-- RECORDS FOR THIS EXERCISE follows --

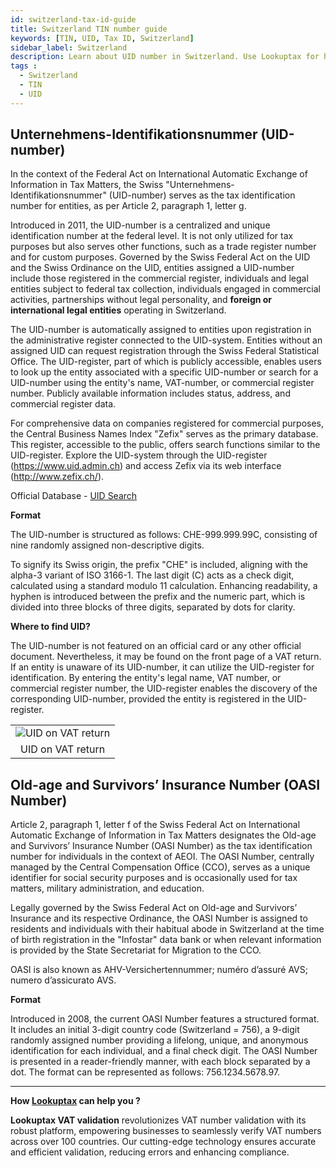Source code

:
 ```yaml
---
id: switzerland-tax-id-guide
title: Switzerland TIN number guide
keywords: [TIN, UID, Tax ID, Switzerland]
sidebar_label: Switzerland
description: Learn about UID number in Switzerland. Use Lookuptax for hassle-free tax id validation in Switzerland and other 100+ countries
tags : 
  - Switzerland
  - TIN
  - UID
---
```


## Unternehmens-Identifikationsnummer (UID-number)
In the context of the Federal Act on International Automatic Exchange of Information in Tax Matters, the Swiss "Unternehmens-Identifikationsnummer" (UID-number) serves as the tax identification number for entities, as per Article 2, paragraph 1, letter g.

Introduced in 2011, the UID-number is a centralized and unique identification number at the federal level. It is not only utilized for tax purposes but also serves other functions, such as a trade register number and for custom purposes. Governed by the Swiss Federal Act on the UID and the Swiss Ordinance on the UID, entities assigned a UID-number include those registered in the commercial register, individuals and legal entities subject to federal tax collection, individuals engaged in commercial activities, partnerships without legal personality, and **foreign or international legal entities** operating in Switzerland.

The UID-number is automatically assigned to entities upon registration in the administrative register connected to the UID-system. Entities without an assigned UID can request registration through the Swiss Federal Statistical Office. The UID-register, part of which is publicly accessible, enables users to look up the entity associated with a specific UID-number or search for a UID-number using the entity's name, VAT-number, or commercial register number. Publicly available information includes status, address, and commercial register data.

For comprehensive data on companies registered for commercial purposes, the Central Business Names Index "Zefix" serves as the primary database. This register, accessible to the public, offers search functions similar to the UID-register. Explore the UID-system through the UID-register (https://www.uid.admin.ch) and access Zefix via its web interface (http://www.zefix.ch/).

Official Database - [UID Search](http://www.zefix.ch/)

**Format** 

The UID-number is structured as follows: CHE-999.999.99C, consisting of nine randomly assigned non-descriptive digits.

To signify its Swiss origin, the prefix "CHE" is included, aligning with the alpha-3 variant of ISO 3166-1. The last digit (C) acts as a check digit, calculated using a standard modulo 11 calculation. Enhancing readability, a hyphen is introduced between the prefix and the numeric part, which is divided into three blocks of three digits, separated by dots for clarity. 

**Where to find UID?**

The UID-number is not featured on an official card or any other official document. Nevertheless, it may be found on the front page of a VAT return. If an entity is unaware of its UID-number, it can utilize the UID-register for identification. By entering the entity's legal name, VAT number, or commercial register number, the UID-register enables the discovery of the corresponding UID-number, provided the entity is registered in the UID-register.

<table align="center" border="0px" border-color="#dedede"><tr><td>
  <img src="/docs/img/taxid/vat-return.PNG" alt="UID on VAT return"/>
  </td></tr>
  <tr><td align="center">UID on VAT return</td></tr>
</table>

## Old-age and Survivors’ Insurance Number (OASI Number)
Article 2, paragraph 1, letter f of the Swiss Federal Act on International Automatic Exchange of Information in Tax Matters designates the Old-age and Survivors’ Insurance Number (OASI Number) as the tax identification number for individuals in the context of AEOI. The OASI Number, centrally managed by the Central Compensation Office (CCO), serves as a unique identifier for social security purposes and is occasionally used for tax matters, military administration, and education. 

Legally governed by the Swiss Federal Act on Old-age and Survivors’ Insurance and its respective Ordinance, the OASI Number is assigned to residents and individuals with their habitual abode in Switzerland at the time of birth registration in the "Infostar" data bank or when relevant information is provided by the State Secretariat for Migration to the CCO.

OASI is also known as AHV-Versichertennummer; numéro d’assuré AVS; numero d’assicurato AVS.

**Format**

Introduced in 2008, the current OASI Number features a structured format. It includes an initial 3-digit country code (Switzerland = 756), a 9-digit randomly assigned number providing a lifelong, unique, and anonymous identification for each individual, and a final check digit. The OASI Number is presented in a reader-friendly manner, with each block separated by a dot. The format can be represented as follows: 756.1234.5678.97.

----
**How [Lookuptax](https://lookuptax.com/) can help you ?**

**Lookuptax VAT validation** revolutionizes VAT number validation with its robust platform, empowering businesses to seamlessly verify VAT numbers across over 100 countries. Our cutting-edge technology ensures accurate and efficient validation, reducing errors and enhancing compliance.
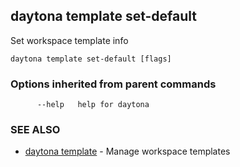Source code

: ## daytona template set-default

Set workspace template info

```
daytona template set-default [flags]
```

### Options inherited from parent commands

```
      --help   help for daytona
```

### SEE ALSO

* [daytona template](daytona_template.md)	 - Manage workspace templates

-- RECORDS FOR THIS EXERCISE concluded --

• EXERCISE DIRECTIONS: Output each record verbatim, but skip anything that is a picture.

• SOLUTION TO THE EXERCISE:
Source code

:
 ```yaml
---
id: switzerland-tax-id-guide
title: Switzerland TIN number guide
keywords: [TIN, UID, Tax ID, Switzerland]
sidebar_label: Switzerland
description: Learn about UID number in Switzerland. Use Lookuptax for hassle-free tax id validation in Switzerland and other 100+ countries
tags : 
  - Switzerland
  - TIN
  - UID
---
```


## Unternehmens-Identifikationsnummer (UID-number)
In the context of the Federal Act on International Automatic Exchange of Information in Tax Matters, the Swiss "Unternehmens-Identifikationsnummer" (UID-number) serves as the tax identification number for entities, as per Article 2, paragraph 1, letter g.

Introduced in 2011, the UID-number is a centralized and unique identification number at the federal level. It is not only utilized for tax purposes but also serves other functions, such as a trade register number and for custom purposes. Governed by the Swiss Federal Act on the UID and the Swiss Ordinance on the UID, entities assigned a UID-number include those registered in the commercial register, individuals and legal entities subject to federal tax collection, individuals engaged in commercial activities, partnerships without legal personality, and **foreign or international legal entities** operating in Switzerland.

The UID-number is automatically assigned to entities upon registration in the administrative register connected to the UID-system. Entities without an assigned UID can request registration through the Swiss Federal Statistical Office. The UID-register, part of which is publicly accessible, enables users to look up the entity associated with a specific UID-number or search for a UID-number using the entity's name, VAT-number, or commercial register number. Publicly available information includes status, address, and commercial register data.

For comprehensive data on companies registered for commercial purposes, the Central Business Names Index "Zefix" serves as the primary database. This register, accessible to the public, offers search functions similar to the UID-register. Explore the UID-system through the UID-register (https://www.uid.admin.ch) and access Zefix via its web interface (http://www.zefix.ch/).

Official Database - [UID Search](http://www.zefix.ch/)

**Format** 

The UID-number is structured as follows: CHE-999.999.99C, consisting of nine randomly assigned non-descriptive digits.

To signify its Swiss origin, the prefix "CHE" is included, aligning with the alpha-3 variant of ISO 3166-1. The last digit (C) acts as a check digit, calculated using a standard modulo 11 calculation. Enhancing readability, a hyphen is introduced between the prefix and the numeric part, which is divided into three blocks of three digits, separated by dots for clarity. 

**Where to find UID?**

The UID-number is not featured on an official card or any other official document. Nevertheless, it may be found on the front page of a VAT return. If an entity is unaware of its UID-number, it can utilize the UID-register for identification. By entering the entity's legal name, VAT number, or commercial register number, the UID-register enables the discovery of the corresponding UID-number, provided the entity is registered in the UID-register.

<table align="center" border="0px" border-color="#dedede"><tr><td>
  <img src="/docs/img/taxid/vat-return.PNG" alt="UID on VAT return"/>
  </td></tr>
  <tr><td align="center">UID on VAT return</td></tr>
</table>

## Old-age and Survivors’ Insurance Number (OASI Number)
Article 2, paragraph 1, letter f of the Swiss Federal Act on International Automatic Exchange of Information in Tax Matters designates the Old-age and Survivors’ Insurance Number (OASI Number) as the tax identification number for individuals in the context of AEOI. The OASI Number, centrally managed by the Central Compensation Office (CCO), serves as a unique identifier for social security purposes and is occasionally used for tax matters, military administration, and education. 

Legally governed by the Swiss Federal Act on Old-age and Survivors’ Insurance and its respective Ordinance, the OASI Number is assigned to residents and individuals with their habitual abode in Switzerland at the time of birth registration in the "Infostar" data bank or when relevant information is provided by the State Secretariat for Migration to the CCO.

OASI is also known as AHV-Versichertennummer; numéro d’assuré AVS; numero d’assicurato AVS.

**Format**

Introduced in 2008, the current OASI Number features a structured format. It includes an initial 3-digit country code (Switzerland = 756), a 9-digit randomly assigned number providing a lifelong, unique, and anonymous identification for each individual, and a final check digit. The OASI Number is presented in a reader-friendly manner, with each block separated by a dot. The format can be represented as follows: 756.1234.5678.97.

----
**How [Lookuptax](https://lookuptax.com/) can help you ?**

**Lookuptax VAT validation** revolutionizes VAT number validation with its robust platform, empowering businesses to seamlessly verify VAT numbers across over 100 countries. Our cutting-edge technology ensures accurate and efficient validation, reducing errors and enhancing compliance.
Source code

: ## daytona template set-default

Set workspace template info

```
daytona template set-default [flags]
```

### Options inherited from parent commands

```
      --help   help for daytona
```

### SEE ALSO

* [daytona template](daytona_template.md)	 - Manage workspace templates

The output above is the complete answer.